Metropolitan Perceptions and the Emergence of Modernism

  • “practices and ideas” of a g = “conditions and relationships” of 20th c metropolis
  • way diff from present metropolis b/c used the small venues: small galleries, small presses, small exhibitions, rather than film tv radio
    • “minority arts”
  • Says that the ways we think about art today are actually archaic: “main roots…of that older, early-twentieth-century period”
    • just as we still let the city dominate
    • hence the way we think about art today is “residual”
    • he says thus we’re in “cultural stasis” (but of course I think that that’s silly b/c it’s not like these assumptions were actually there in 1910s but that we’re interpreting it to be like that)

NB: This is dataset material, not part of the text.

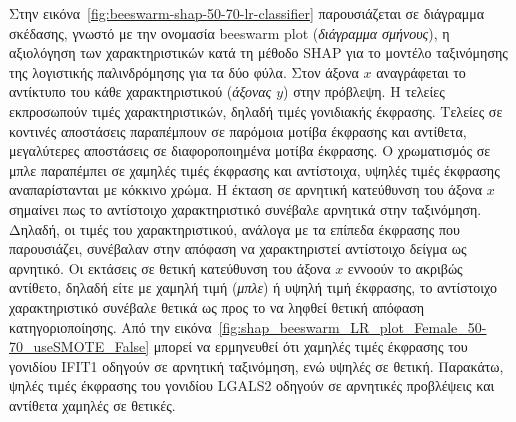 \documentclass[12pt]{report}
\begin{document}
            Στην εικόνα~\ref{fig:beeswarm-shap-50-70-lr-classifier} παρουσιάζεται σε διάγραμμα σκέδασης, γνωστό με την ονομασία beeswarm plot (\emph{διάγραμμα σμήνους}), η αξιολόγηση των χαρακτηριστικών κατά τη μέθοδο SHAP για το μοντέλο ταξινόμησης της λογιστικής παλινδρόμησης για τα δύο φύλα. Στον άξονα $x$ αναγράφεται το αντίκτυπο του κάθε χαρακτηριστικού (\emph{άξονας $y$}) στην πρόβλεψη. Η τελείες εκπροσωπούν τιμές χαρακτηριστικών, δηλαδή τιμές γονιδιακής έκφρασης. Τελείες σε κοντινές αποστάσεις παραπέμπουν σε παρόμοια μοτίβα έκφρασης και αντίθετα, μεγαλύτερες αποστάσεις σε διαφοροποιημένα μοτίβα έκφρασης. Ο χρωματισμός σε μπλε παραπέμπει σε χαμηλές τιμές έκφρασης και αντίστοιχα, υψηλές τιμές έκφρασης αναπαρίστανται με κόκκινο χρώμα. Η έκταση σε αρνητική κατεύθυνση του άξονα $x$ σημαίνει πως το αντίστοιχο χαρακτηριστικό συνέβαλε αρνητικά στην ταξινόμηση. Δηλαδή, οι τιμές του χαρακτηριστικού, ανάλογα με τα επίπεδα έκφρασης που παρουσιάζει, συνέβαλαν στην απόφαση να χαρακτηριστεί αντίστοιχο δείγμα ως αρνητικό. Οι εκτάσεις σε θετική κατεύθυνση του άξονα $x$ εννοούν το ακριβώς αντίθετο, δηλαδή είτε με χαμηλή τιμή (\emph{μπλε}) ή υψηλή τιμή έκφρασης, το αντίστοιχο χαρακτηριστικό συνέβαλε θετικά ως προς το να ληφθεί θετική απόφαση κατηγοριοποίησης. Από την εικόνα~\ref{fig:shap_beeswarm_LR_plot_Female_50-70_useSMOTE_False} μπορεί να ερμηνευθεί ότι χαμηλές τιμές έκφρασης του γονιδίου IFIT1 οδηγούν σε αρνητική ταξινόμηση, ενώ υψηλές σε θετική. Παρακάτω, ψηλές τιμές έκφρασης του γονιδίου LGALS2 οδηγούν σε αρνητικές προβλέψεις και αντίθετα χαμηλές σε θετικές.
\end{document}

  • “certain themes in art and thought developed as specific resopnses to the new and expanding kinds of nineteenth-century city”
    • he says that these themes are older than we think: gives Wordsworth example
      • but he’s not admitting that you can have the same themes and a DIFFERENT ATTITUDE given to them, and that’s where Wordsworth is diff from Eliot: Wordsworth is so positive, optimistic b/c the anonymity and mystery of the city is for him an occasion to exert his wonderful creativity
    • strangers, isolation in crowd (he gives mid-Victorian examples like Thomson and Gissing), social or personal alienation, impenetrable/concealing city (Sherlock), mobile and diverse city
  • Modernism: “internal diversity of methods and emphases: a restless and often directly competitive sequence of innovations and experiments, always more immediately recognized by what they are breaking from than….towards” 43
    • can either embrace modernity (tech, innovations, social movements) or go against it
    • this diversity of views towards city aren’t distinctly modern, but what is modern is the position of the artists in that city
      • they’re the strangers, the exiles, the movers
  • How has metropolis historically changed?

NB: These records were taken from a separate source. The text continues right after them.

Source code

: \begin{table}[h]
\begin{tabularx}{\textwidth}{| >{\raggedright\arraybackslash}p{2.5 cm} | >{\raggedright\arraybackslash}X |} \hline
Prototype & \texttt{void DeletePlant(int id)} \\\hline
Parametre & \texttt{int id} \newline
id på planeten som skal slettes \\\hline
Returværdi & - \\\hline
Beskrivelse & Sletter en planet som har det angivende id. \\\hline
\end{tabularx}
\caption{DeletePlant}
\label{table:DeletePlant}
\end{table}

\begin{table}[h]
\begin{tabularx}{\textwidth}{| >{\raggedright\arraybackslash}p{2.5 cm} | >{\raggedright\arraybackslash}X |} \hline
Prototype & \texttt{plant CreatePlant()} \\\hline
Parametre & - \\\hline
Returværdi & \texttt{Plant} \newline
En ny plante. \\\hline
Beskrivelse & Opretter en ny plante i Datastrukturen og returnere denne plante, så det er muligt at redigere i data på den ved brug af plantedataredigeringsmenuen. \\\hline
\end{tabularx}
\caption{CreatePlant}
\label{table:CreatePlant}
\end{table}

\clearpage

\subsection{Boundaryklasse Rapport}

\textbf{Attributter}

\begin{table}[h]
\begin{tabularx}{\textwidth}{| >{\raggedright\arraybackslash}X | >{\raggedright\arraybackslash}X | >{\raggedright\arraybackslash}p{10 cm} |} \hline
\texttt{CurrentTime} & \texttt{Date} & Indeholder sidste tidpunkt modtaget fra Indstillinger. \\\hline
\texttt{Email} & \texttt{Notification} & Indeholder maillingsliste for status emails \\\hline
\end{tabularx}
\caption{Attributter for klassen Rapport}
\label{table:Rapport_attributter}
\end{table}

    • Instead of just “the very large city” or nation’s capital, “where new social and economic and cultural relations, beyond both city and nation in their older senses, were beginning to be formed”
    • Early phases: largely b/c of imperialism, “concentration of wealth and power” and access to diff cultures that resulted from imperialism
    • But it’s more than that: “complexity and sophistication of social relations” and “freedom of expression” 44
      • “complex and open milieu” 45 very diff from tradish social forms
      • in this place, small groups can get a “foothold” impossible in tradish society
      • and new audiences are formed
      • two phases: an early struggling competitive one and a later one that’s somewhat consolidated and accepted, establishment
  • Thus the metropolis has “direct effects on form”
    • immigration (hence alienation) means that the only thing all of these various immigrant-artists have in common is…art itself: “their own practices” 45
    • B/c of the mixing of cultures, “language was perceived quite differently…no longer, in the old sense, customary and natural, but in many ways arbitrary and conventional” 45-6
      • B/c you translate, you see language as “medium” not “social custom”
      • even w/in the city’s native language
      • You see you can change language
    • the city is a melting pot of languages
    • B/c the city is so complicated and huge, “no formed and settled society to which the new kinds of work could be related. The relationships were to the open and complex and dynamic social process itself, and the only accessible form of this practice was an emphasis on the medium…art”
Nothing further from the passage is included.